Exercise aim: If a line contains "1. **Basic Search Functionality**", it is the last one to write out; begin with the first line of the records and copy each exactly.

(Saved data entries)
[Start of Attachment]
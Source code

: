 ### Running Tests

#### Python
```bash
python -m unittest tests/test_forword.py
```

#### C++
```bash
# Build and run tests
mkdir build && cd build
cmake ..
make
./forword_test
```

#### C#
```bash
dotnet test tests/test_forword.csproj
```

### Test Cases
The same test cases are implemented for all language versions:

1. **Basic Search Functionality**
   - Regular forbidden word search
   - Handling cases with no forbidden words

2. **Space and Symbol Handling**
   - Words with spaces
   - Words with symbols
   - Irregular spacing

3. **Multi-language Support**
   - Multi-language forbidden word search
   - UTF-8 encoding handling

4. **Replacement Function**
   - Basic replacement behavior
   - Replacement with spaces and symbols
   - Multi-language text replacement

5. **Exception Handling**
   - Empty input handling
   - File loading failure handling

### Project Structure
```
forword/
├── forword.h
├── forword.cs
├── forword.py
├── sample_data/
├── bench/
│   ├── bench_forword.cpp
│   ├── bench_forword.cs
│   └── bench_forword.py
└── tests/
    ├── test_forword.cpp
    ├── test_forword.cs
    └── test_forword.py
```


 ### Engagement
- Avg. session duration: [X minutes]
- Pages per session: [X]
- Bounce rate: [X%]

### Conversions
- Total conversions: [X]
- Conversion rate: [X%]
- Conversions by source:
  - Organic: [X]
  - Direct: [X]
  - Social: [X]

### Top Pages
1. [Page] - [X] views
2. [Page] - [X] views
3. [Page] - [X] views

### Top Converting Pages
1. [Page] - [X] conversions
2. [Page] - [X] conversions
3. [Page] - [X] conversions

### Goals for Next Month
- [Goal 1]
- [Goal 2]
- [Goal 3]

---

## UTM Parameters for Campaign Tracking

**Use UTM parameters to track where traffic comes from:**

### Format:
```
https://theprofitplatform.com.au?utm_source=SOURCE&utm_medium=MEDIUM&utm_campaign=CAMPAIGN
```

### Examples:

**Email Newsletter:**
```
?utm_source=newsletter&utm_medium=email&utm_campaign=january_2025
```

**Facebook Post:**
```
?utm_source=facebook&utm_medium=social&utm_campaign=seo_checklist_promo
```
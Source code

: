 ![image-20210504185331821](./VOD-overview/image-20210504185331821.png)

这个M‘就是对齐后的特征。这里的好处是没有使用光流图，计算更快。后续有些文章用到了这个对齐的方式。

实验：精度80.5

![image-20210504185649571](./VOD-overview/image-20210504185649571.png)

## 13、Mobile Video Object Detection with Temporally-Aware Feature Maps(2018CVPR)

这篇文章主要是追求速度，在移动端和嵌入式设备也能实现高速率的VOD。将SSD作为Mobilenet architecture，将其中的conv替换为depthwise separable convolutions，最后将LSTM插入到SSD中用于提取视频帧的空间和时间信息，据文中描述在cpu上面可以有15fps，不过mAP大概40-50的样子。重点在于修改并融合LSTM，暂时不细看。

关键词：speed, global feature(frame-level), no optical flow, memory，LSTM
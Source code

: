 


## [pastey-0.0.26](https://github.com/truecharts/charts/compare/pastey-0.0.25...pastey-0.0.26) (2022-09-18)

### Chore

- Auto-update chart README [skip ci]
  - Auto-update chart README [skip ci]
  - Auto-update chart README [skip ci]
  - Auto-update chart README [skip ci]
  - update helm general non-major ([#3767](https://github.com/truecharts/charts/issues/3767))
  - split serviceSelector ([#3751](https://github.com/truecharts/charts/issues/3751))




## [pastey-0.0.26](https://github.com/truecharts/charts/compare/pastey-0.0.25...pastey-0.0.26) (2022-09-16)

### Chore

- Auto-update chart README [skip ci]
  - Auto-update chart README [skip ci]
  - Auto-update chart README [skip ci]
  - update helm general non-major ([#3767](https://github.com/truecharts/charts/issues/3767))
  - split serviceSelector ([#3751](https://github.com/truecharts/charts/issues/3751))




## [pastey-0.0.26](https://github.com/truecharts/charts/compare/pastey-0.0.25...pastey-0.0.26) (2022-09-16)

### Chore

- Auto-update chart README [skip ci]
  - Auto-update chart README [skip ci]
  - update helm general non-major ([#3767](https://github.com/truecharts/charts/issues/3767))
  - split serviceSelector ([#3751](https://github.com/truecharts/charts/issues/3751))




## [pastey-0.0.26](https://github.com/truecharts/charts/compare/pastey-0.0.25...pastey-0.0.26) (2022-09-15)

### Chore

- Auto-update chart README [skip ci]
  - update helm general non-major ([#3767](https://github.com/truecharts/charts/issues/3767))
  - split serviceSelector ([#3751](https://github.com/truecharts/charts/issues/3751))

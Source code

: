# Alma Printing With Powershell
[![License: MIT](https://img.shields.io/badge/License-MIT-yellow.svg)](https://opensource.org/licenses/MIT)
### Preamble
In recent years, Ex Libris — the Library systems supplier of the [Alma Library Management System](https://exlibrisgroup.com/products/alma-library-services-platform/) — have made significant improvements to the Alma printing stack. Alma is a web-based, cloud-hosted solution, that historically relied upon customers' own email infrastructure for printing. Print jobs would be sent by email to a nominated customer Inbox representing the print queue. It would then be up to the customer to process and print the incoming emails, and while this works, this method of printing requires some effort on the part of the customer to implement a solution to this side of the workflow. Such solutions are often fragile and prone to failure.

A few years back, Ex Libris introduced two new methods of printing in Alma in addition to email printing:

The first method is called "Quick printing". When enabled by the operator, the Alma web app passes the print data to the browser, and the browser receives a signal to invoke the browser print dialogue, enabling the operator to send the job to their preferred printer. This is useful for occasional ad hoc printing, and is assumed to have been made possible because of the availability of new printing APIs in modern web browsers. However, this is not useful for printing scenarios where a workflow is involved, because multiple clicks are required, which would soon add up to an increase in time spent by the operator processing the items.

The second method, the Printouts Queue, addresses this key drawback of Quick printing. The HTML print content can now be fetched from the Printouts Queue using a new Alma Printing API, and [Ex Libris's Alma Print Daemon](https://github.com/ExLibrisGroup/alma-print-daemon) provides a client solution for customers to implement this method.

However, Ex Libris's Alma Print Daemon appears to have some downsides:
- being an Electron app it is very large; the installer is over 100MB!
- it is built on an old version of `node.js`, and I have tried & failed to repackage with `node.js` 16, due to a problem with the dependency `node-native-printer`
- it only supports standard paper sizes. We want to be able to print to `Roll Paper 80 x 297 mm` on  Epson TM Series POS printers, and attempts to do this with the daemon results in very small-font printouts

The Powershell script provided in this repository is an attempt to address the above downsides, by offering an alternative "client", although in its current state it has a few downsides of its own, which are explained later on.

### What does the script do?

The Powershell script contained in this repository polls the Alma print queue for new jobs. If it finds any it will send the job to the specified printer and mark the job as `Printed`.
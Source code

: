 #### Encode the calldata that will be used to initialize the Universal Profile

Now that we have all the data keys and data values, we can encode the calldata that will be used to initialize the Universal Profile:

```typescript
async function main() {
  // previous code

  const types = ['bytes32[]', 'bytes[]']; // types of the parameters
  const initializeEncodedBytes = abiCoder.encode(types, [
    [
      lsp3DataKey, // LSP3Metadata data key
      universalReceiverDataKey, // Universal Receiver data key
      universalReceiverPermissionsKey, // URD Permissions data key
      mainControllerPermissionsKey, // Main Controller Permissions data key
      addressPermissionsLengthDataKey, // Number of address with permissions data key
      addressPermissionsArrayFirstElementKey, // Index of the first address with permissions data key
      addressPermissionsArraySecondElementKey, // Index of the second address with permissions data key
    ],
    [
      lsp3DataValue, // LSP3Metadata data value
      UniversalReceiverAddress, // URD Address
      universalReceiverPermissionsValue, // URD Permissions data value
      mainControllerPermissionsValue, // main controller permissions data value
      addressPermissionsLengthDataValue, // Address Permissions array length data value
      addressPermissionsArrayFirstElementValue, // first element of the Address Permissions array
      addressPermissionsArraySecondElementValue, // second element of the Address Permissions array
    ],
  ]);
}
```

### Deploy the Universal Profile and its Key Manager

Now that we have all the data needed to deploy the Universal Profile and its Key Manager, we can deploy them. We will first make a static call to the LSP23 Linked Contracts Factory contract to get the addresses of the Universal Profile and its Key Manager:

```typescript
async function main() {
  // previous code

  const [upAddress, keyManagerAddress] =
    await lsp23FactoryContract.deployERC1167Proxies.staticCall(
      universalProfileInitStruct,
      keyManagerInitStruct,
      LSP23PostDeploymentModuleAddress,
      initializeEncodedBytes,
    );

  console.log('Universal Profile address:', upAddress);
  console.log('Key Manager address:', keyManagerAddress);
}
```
[End of Attachment]
Written response:
Source code

: ### Running Tests

#### Python
```bash
python -m unittest tests/test_forword.py
```

#### C++
```bash
# Build and run tests
mkdir build && cd build
cmake ..
make
./forword_test
```

#### C#
```bash
dotnet test tests/test_forword.csproj
```

### Test Cases
The same test cases are implemented for all language versions:

1. **Basic Search Functionality**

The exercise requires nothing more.